Alessandro | 28 ottobre 2007 16:13

In galleria le foto di due apparecchi da poco restaurati (e contestualmente venduti): una Radiomarelli Tamiri e un’Atwater Kent 40 con relativo altoparlante esterno Type E.

Radiomarelli Tamiri

La Radiomarelli (Magneti Marelli) mod. Tamiri “Tipo 20″ è una radio prodotta dalla nota casa milanese nel 1934. Dal punto di vista tecnico l’apparecchio è un ricevitore supereterodina a 3 gamme d’onda(medie, lunghe, corte), dotato di 5 valvole di tipo americano (6A7, 78, 75, 41, 80). Il grosso altoparlante è di tipo elettrodinamico.
Il mobile è rivestito di un impiallaccio in radica, il cui andamento è spezzato da intarsi di legno più scuro.
Il frontale è caratterizzato dalla tela dell’altoparlante (nell’apparecchio della foto, la tela non è più quella originale, ma è stata sostituita negli anni) contornato da due scale parlanti in celluloide recanti le stazioni ad onde medie a destra ed onde lunghe e corte a sinistra, che si illuminano alternativamente a seconda della posizione del selettore di gamma. Nella parte bassa del frontale si trovano i comandi dell’apparecchio, costituiti da 4 manopole corrispondenti all’interruttore-controllo di volume, al controllo di tono, al commutatore di gamma e alla manopola di sintonia. Al centro è presente l’indicatore di sintonia a lancetta retroilluminato: si tratta di un milliamperometro posto in serie all’alimentazione anodica delle valvole di media frequenza, la cui corrente aumenta o diminuisce sotto l’effetto del controllo automatico di volume; in corrispondenza di un’emittente forte la tensione del controllo automatico di volume è alta e conseguentemente la corrente anodica è bassa, cui corrisponde una deviazione dell’indice.

Radiomarelli Tamiri

Radio Atwater Kent model 40 e altoparlante Type E Speaker

Si tratta di una delle prime radio ad alimentazione a corrente alternata dalla normale rete elettrica (come, per esempio, per altre radio americane della nostra collezione, la RCA Radiola 60, la Crosley Showbox 706 e la Atwater Kent 37), innovazione che contribuì alla diffusione su larga scala delle radioaudizioni. Questo modello risale infatti al 1928, un anno prima della Grande Depressione, e denota una ricerca della perfezione in ogni dettaglio, cosa che solo un anno più tardi verrà meno a causa della grave crisi economica e della contrazione dei consumi che spingerà alla economicità e semplicità della produzione di radio.
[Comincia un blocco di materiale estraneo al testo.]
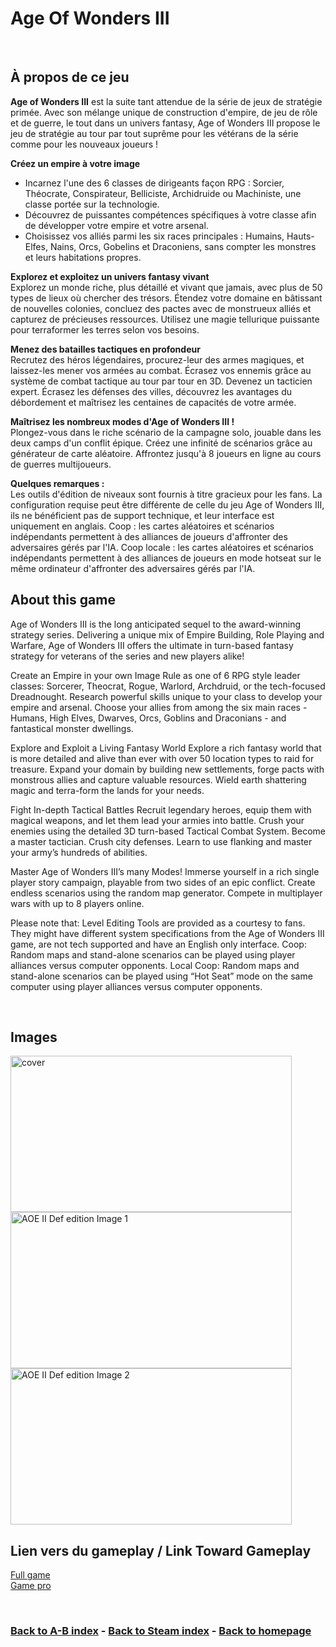 
# Age Of Wonders III 

<br>

## À propos de ce jeu
**Age of Wonders III** est la suite tant attendue de la série de jeux de stratégie primée. Avec son mélange unique de construction d'empire, de jeu de rôle et de guerre, le tout dans un univers fantasy, Age of Wonders III propose le jeu de stratégie au tour par tout suprême pour les vétérans de la série comme pour les nouveaux joueurs !

**Créez un empire à votre image**    
- Incarnez l'une des 6 classes de dirigeants façon RPG : Sorcier, Théocrate, Conspirateur, Belliciste, Archidruide ou Machiniste, une classe portée sur la technologie.
- Découvrez de puissantes compétences spécifiques à votre classe afin de développer votre empire et votre arsenal.
- Choisissez vos alliés parmi les six races principales : Humains, Hauts-Elfes, Nains, Orcs, Gobelins et Draconiens, sans compter les monstres et leurs habitations propres.

**Explorez et exploitez un univers fantasy vivant**    
Explorez un monde riche, plus détaillé et vivant que jamais, avec plus de 50 types de lieux où chercher des trésors.
Étendez votre domaine en bâtissant de nouvelles colonies, concluez des pactes avec de monstrueux alliés et capturez de précieuses ressources.
Utilisez une magie tellurique puissante pour terraformer les terres selon vos besoins.

**Menez des batailles tactiques en profondeur**      
Recrutez des héros légendaires, procurez-leur des armes magiques, et laissez-les mener vos armées au combat.
Écrasez vos ennemis grâce au système de combat tactique au tour par tour en 3D.
Devenez un tacticien expert. Écrasez les défenses des villes, découvrez les avantages du débordement et maîtrisez les centaines de capacités de votre armée.

**Maîtrisez les nombreux modes d'Age of Wonders III !**      
Plongez-vous dans le riche scénario de la campagne solo, jouable dans les deux camps d'un conflit épique.
Créez une infinité de scénarios grâce au générateur de carte aléatoire.
Affrontez jusqu'à 8 joueurs en ligne au cours de guerres multijoueurs.

**Quelques remarques :**      
Les outils d'édition de niveaux sont fournis à titre gracieux pour les fans. La configuration requise peut être différente de celle du jeu Age of Wonders III, ils ne bénéficient pas de support technique, et leur interface est uniquement en anglais.
Coop : les cartes aléatoires et scénarios indépendants permettent à des alliances de joueurs d'affronter des adversaires gérés par l'IA.
Coop locale : les cartes aléatoires et scénarios indépendants permettent à des alliances de joueurs en mode hotseat sur le même ordinateur d'affronter des adversaires gérés par l'IA.



## About this game
Age of Wonders III is the long anticipated sequel to the award-winning strategy series. Delivering a unique mix of Empire Building, Role Playing and Warfare, Age of Wonders III offers the ultimate in turn-based fantasy strategy for veterans of the series and new players alike!

Create an Empire in your own Image
Rule as one of 6 RPG style leader classes: Sorcerer, Theocrat, Rogue, Warlord, Archdruid, or the tech-focused Dreadnought.
Research powerful skills unique to your class to develop your empire and arsenal.
Choose your allies from among the six main races - Humans, High Elves, Dwarves, Orcs, Goblins and Draconians - and fantastical monster dwellings.

Explore and Exploit a Living Fantasy World
Explore a rich fantasy world that is more detailed and alive than ever with over 50 location types to raid for treasure.
Expand your domain by building new settlements, forge pacts with monstrous allies and capture valuable resources.
Wield earth shattering magic and terra-form the lands for your needs.

Fight In-depth Tactical Battles
Recruit legendary heroes, equip them with magical weapons, and let them lead your armies into battle.
Crush your enemies using the detailed 3D turn-based Tactical Combat System.
Become a master tactician. Crush city defenses. Learn to use flanking and master your army’s hundreds of abilities.

Master Age of Wonders III’s many Modes!
Immerse yourself in a rich single player story campaign, playable from two sides of an epic conflict.
Create endless scenarios using the random map generator.
Compete in multiplayer wars with up to 8 players online.

Please note that:
Level Editing Tools are provided as a courtesy to fans. They might have different system specifications from the Age of Wonders III game, are not tech supported and have an English only interface.
Coop: Random maps and stand-alone scenarios can be played using player alliances versus computer opponents.
Local Coop: Random maps and stand-alone scenarios can be played using “Hot Seat” mode on the same computer using player alliances versus computer opponents.

<br>

## Images
<img src="capsule_616x353.jpg" alt="cover" style="width:450px; height:250px;"/>
<img src="boats.jpg" alt="AOE II Def edition Image 1" style="width:450px; height:250px;"/>
<img src="vlcsnap_2019_06_09_16h40m08s235.jpg" alt="AOE II Def edition Image 2" style="width:450px; height:250px;"/>

<br>

## Lien vers du gameplay / Link Toward Gameplay

[Full game](https://www.youtube.com/watch?v=UOJ1M27AOxw)   
[Game pro](https://www.youtube.com/watch?v=wq2XbZkN7fE)

<br>

### [Back to A-B index](/Steam/A-B/indexAB.html)  -  [Back to Steam index](/Steam/indexSteam.html)  -  [Back to homepage](/)
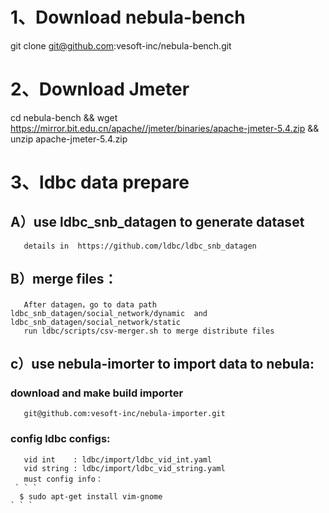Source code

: # 1、Download nebula-bench 
   git clone git@github.com:vesoft-inc/nebula-bench.git
 
# 2、Download Jmeter
   cd nebula-bench &&  wget https://mirror.bit.edu.cn/apache//jmeter/binaries/apache-jmeter-5.4.zip  &&  unzip apache-jmeter-5.4.zip 
  
# 3、ldbc data prepare
##  A）use ldbc_snb_datagen to generate dataset
       details in  https://github.com/ldbc/ldbc_snb_datagen
   
##  B）merge files： 
       After datagen，go to data path ldbc_snb_datagen/social_network/dynamic  and ldbc_snb_datagen/social_network/static 
       run ldbc/scripts/csv-merger.sh to merge distribute files 

##  c）use nebula-imorter to import data to nebula:
###    download and make build importer
       git@github.com:vesoft-inc/nebula-importer.git
###    config ldbc configs:     
       vid int    : ldbc/import/ldbc_vid_int.yaml
       vid string : ldbc/import/ldbc_vid_string.yaml
       must config info：
     ` ` `
      $ sudo apt-get install vim-gnome
    ` ` `
     
   
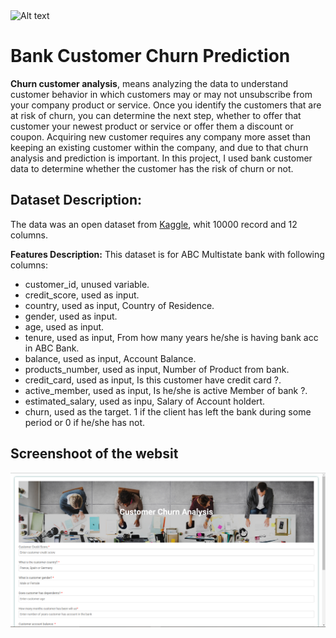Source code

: 
<img title="a title" alt="Alt text" src="https://www.displayr.com/wp-content/uploads/2017/07/customer-churn-edit.jpeg" height=350> 

# **Bank Customer Churn Prediction**

**Churn customer analysis**, means analyzing the data to understand customer behavior in which customers may or may not unsubscribe from your company product or service. Once you identify the customers that are at risk of churn, you can determine the next step, whether to offer that customer your newest product or service or offer them a discount or coupon. Acquiring new customer requires any company more asset than keeping an existing customer within the company, and due to that churn analysis and prediction is important. In this project, I used bank customer data to determine whether the customer has the risk of churn or not.


## **Dataset Description:**

The data was an open dataset from [Kaggle](https://www.kaggle.com/datasets/gauravtopre/bank-customer-churn-dataset),
whit 10000 record and 12 columns.


**Features Description:**
This dataset is for ABC Multistate bank with following columns:
- customer_id, unused variable.
- credit_score, used as input.
- country, used as input, Country of Residence.
- gender, used as input.
- age, used as input.
- tenure, used as input, From how many years he/she is having bank acc in ABC Bank.
- balance, used as input, Account Balance.
- products_number, used as input, Number of Product from bank.
- credit_card, used as input, Is this customer have credit card ?.
- active_member, used as input, Is he/she is active Member of bank ?.
- estimated_salary, used as inpu, Salary of Account holdert.
- churn, used as the target. 1 if the client has left the bank during some period or 0 if he/she has not.

## **Screenshoot of the websit**
<img title="a title" alt="Alt text" src="WebSite-ScreenShoot.PNG">

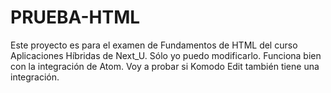 # PRUEBA-HTML
Este proyecto es para el examen de Fundamentos de HTML del curso Aplicaciones Híbridas de Next_U.
Sólo yo puedo modificarlo.
Funciona bien con la integración de Atom. Voy a probar si Komodo Edit también tiene una integración.
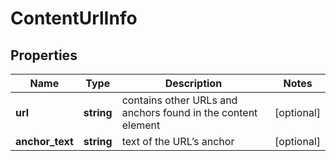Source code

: # ContentUrlInfo

## Properties

| Name | Type | Description | Notes |
|------------ | ------------- | ------------- | -------------|
**url** | **string** | contains other URLs and anchors found in the content element |[optional]|
**anchor_text** | **string** | text of the URL’s anchor |[optional]|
Il marchio di questa radio deriva dal nome del suo fondatore e presidente, Arthur Atwater Kent, che iniziò la produzione di radio nel 1921 fino a diventare il maggiore produttore mondiale dell’epoca grazie all’elevata qualità, all’affidabilità e alla ottima percezione del marchio presso i consumatori. La produzione di Atwater Kent fu relativamente breve, in quanto nel 1936 la domanda del mercato era ormai rivolta prevalentemente agli apparecchi di fascia bassa: per non entrare in competizione sul prezzo e non compromettere la reputazione del marchio, egli preferì chiudere la fabbrica e ritirarsi a vita privata.

La radio si presenta nelle forme di un cofanetto in robusto metallo (di dimensioni LxAxP: 45×18x26 cm), verniciato in due tonalità con il tipico smalto increspato, di color marrone metallizzato sul corpo e oro sul coperchio. Al centro di quest’ultimo è presente il logo in ottone dorato del marchio. Sollevando il coperchio si accede alla circuiteria interna e alle 7 valvole.
Come in una scatola cinese, l’alimentatore (che in queste radio è spesso soggetto a guasti di problematica risoluzione) è posto in un ulteriore contenitore metallico, anch’esso smaltato in due tonalità, provvisto di coperchio per l’accesso alla morsettiera dei contatti.

Il circuito è ad amplificazione diretta (TRF) a tre circuiti accordati; i condensatori variabili sono tre, comandati da una singola manopola graduata tramite cinghie in rame. Il controllo di volume corrisponde alla manopola destra e consiste in un reostato posto nel circuito d’antenna. L’apparecchio è provvisto di ben 7 valvole: 26, 26, 26, 27, 26, 71A, 80. Essendo un apparecchio di produzione americana, ha una tensione di alimentazione di 115 volt e necessita pertanto di un trasformatore per poterlo utilizzare sulla nostra rete elettrica. Riceve le onde medie.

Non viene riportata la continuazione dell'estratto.